Information/statements like what I've posted below may very well decide if the CDN military will need to have permanently manned air bases in the far north going forward.
"The American military had a
“domain awareness gap” that allowed the three other balloons to transit undetected, the Pentagon general responsible for providing air and missile defense over North America said on Monday."
A US military intelligence report from last year that focused on China's use of high-altitude balloons mentioned sightings in Hawaii and Florida during the Trump presidency, according to an excerpt of the report reviewed by CNN.
www.cnn.com
If that '
domain awareness gap' is another, polite way, of saying 'Canada', then the rules of the game maybe changing on us and the US may very well lean on us heavily - as I think they should.
So what closes that gap?

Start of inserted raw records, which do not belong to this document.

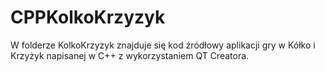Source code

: # CPPKolkoKrzyzyk
W folderze KolkoKrzyzyk znajduje się kod źródłowy aplikacji gry w Kółko i Krzyżyk napisanej w C++ z wykorzystaniem QT Creatora.
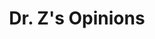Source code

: --- 
title: Dr. Z's Opinions
url: https://sites.math.rutgers.edu/~zeilberg/OPINIONS.html
categories: [opinions, essays, list]
info: Opinions of Doron Zeilberger
status: pseudo
duration: long
---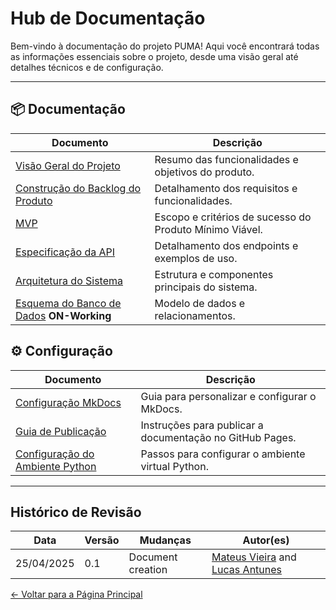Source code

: # Hub de Documentação

Bem-vindo à documentação do projeto PUMA! Aqui você encontrará todas as informações essenciais sobre o projeto, desde uma visão geral até detalhes técnicos e de configuração.

---

## 📦 Documentação

| Documento                                                               | Descrição                                               |
| ----------------------------------------------------------------------- | ------------------------------------------------------- |
| [Visão Geral do Projeto](produto/overview.md)                           | Resumo das funcionalidades e objetivos do produto.      |
| [Construção do Backlog do Produto](projeto/backlog.md) | Detalhamento dos requisitos e funcionalidades.          |
| [MVP](projeto/mvp.md)                                                   | Escopo e critérios de sucesso do Produto Mínimo Viável. |
| [Especificação da API](produto/api.md)                                  | Detalhamento dos endpoints e exemplos de uso.           |
| [Arquitetura do Sistema](projeto/arquitetura.md)                        | Estrutura e componentes principais do sistema.          |
| [Esquema do Banco de Dados](index.md)    **ON-Working**             | Modelo de dados e relacionamentos.                      |

## ⚙️ Configuração

| Documento                                                     | Descrição                                                |
| ------------------------------------------------------------- | -------------------------------------------------------- |
| [Configuração MkDocs](setup/mkdocs-configuration.md)          | Guia para personalizar e configurar o MkDocs.            |
| [Guia de Publicação](setup/publishing-guide.md)               | Instruções para publicar a documentação no GitHub Pages. |
| [Configuração do Ambiente Python](setup/python-venv-setup.md) | Passos para configurar o ambiente virtual Python.        |

---

## Histórico de Revisão

| Data       | Versão | Mudanças          | Autor(es)                                                                                         |
| ---------- | ------ | ----------------- | ------------------------------------------------------------------------------------------------- |
| 25/04/2025 | 0.1    | Document creation | [Mateus Vieira](https://github.com/matix0) and [Lucas Antunes](https://github.com/LucasGSAntunes) |

[← Voltar para a Página Principal](index.md)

Is it simply a matter of putting in sensors that are largely operated remotely? Given NORAD’s integration, is there a true hole in the fighter coverage between Elmendorf and Cold Lake that would be fixed by a permanent sick pack of F-35s somewhere in Yukon or NWT?

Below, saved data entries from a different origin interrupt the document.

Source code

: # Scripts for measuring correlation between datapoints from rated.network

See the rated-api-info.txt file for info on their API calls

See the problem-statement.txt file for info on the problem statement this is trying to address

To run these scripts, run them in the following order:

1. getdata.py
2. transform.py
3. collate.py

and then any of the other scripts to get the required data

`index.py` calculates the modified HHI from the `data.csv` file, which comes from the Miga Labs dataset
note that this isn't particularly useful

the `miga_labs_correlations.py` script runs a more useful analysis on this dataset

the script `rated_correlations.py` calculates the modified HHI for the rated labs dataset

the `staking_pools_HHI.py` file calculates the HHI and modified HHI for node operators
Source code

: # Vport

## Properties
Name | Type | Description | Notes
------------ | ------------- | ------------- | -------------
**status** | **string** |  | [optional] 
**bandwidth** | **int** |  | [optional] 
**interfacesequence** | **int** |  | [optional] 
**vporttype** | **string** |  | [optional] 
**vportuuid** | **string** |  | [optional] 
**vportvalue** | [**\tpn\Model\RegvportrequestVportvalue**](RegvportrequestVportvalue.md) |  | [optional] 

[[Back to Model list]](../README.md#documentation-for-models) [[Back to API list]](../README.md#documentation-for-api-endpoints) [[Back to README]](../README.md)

There were some… fanciful comments earlier about a hypothetical swarm of Russian missiles coming in to hit vague ‘infrastructure’ targets in the Canadian prairies. I’m not sure what conceptual and realistic adversary war plan this fits into, but I’m pretty confident that if Ivan was leaning towards a strike on North America and a war on NATO, there would likely be enough of an intelligence heads up that we’d see forces postured further north, both ours and American. If the Russians want to sail a boomer into James Bay, I think that’s more of a Bagotville problem than an Inuvik one… But I’m not a mapologist.

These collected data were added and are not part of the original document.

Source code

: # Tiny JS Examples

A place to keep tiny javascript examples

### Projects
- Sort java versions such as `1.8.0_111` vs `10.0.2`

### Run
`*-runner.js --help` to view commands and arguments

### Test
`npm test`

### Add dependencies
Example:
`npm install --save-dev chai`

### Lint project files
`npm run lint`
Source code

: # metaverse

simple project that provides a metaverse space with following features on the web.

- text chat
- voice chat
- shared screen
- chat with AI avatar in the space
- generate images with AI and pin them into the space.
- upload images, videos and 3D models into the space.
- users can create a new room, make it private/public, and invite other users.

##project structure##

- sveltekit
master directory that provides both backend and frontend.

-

It’s fine to say that CAF members signed up to go anywhere. Yup, got it. CAF isn’t the only federal or provincial agency that needs people in more remote places, and frankly other than ALERT, CAF isn’t actually much of a player in that game… Yellowknife and Cold Lake are relatively ‘remote’ if you’ve never worked far from a southern CFB, but you’re still talking places that have at least some opportunity for families and spouses. Very different if you start talking seriously about permanently dropping a unit somewhere like Inuvik or what have you. Other government organizations that have to staff such places (OPP and RCMP come to mind, plus some health agencies) usually do so on a relatively short duration basis, and with people whose skill sets - cops, nurses etc - can pick up, move, and hit the ground running easily, so rotating them is easy. Not sure CAF could duplicate that model with all the techs needed to keep fighters in the air.
@Quirky and maybe a few others could speculate from an informed standpoint on CAF’s ability to attract and (more likely problem) retain techs if permanent basing even farther afield than Cold Lake or Bagotville were part of the deal. I think CAF would struggle with that.
Drilling down, what actual, concrete military need exists, and what are realistic events and realistic response times? What do you need to see, what do we need to kill, and where and when do we need to kill it? I suspect most of the answers to that would support beefed up forward staging options, but
not punching some of our fighter community up further north on a permanent basis.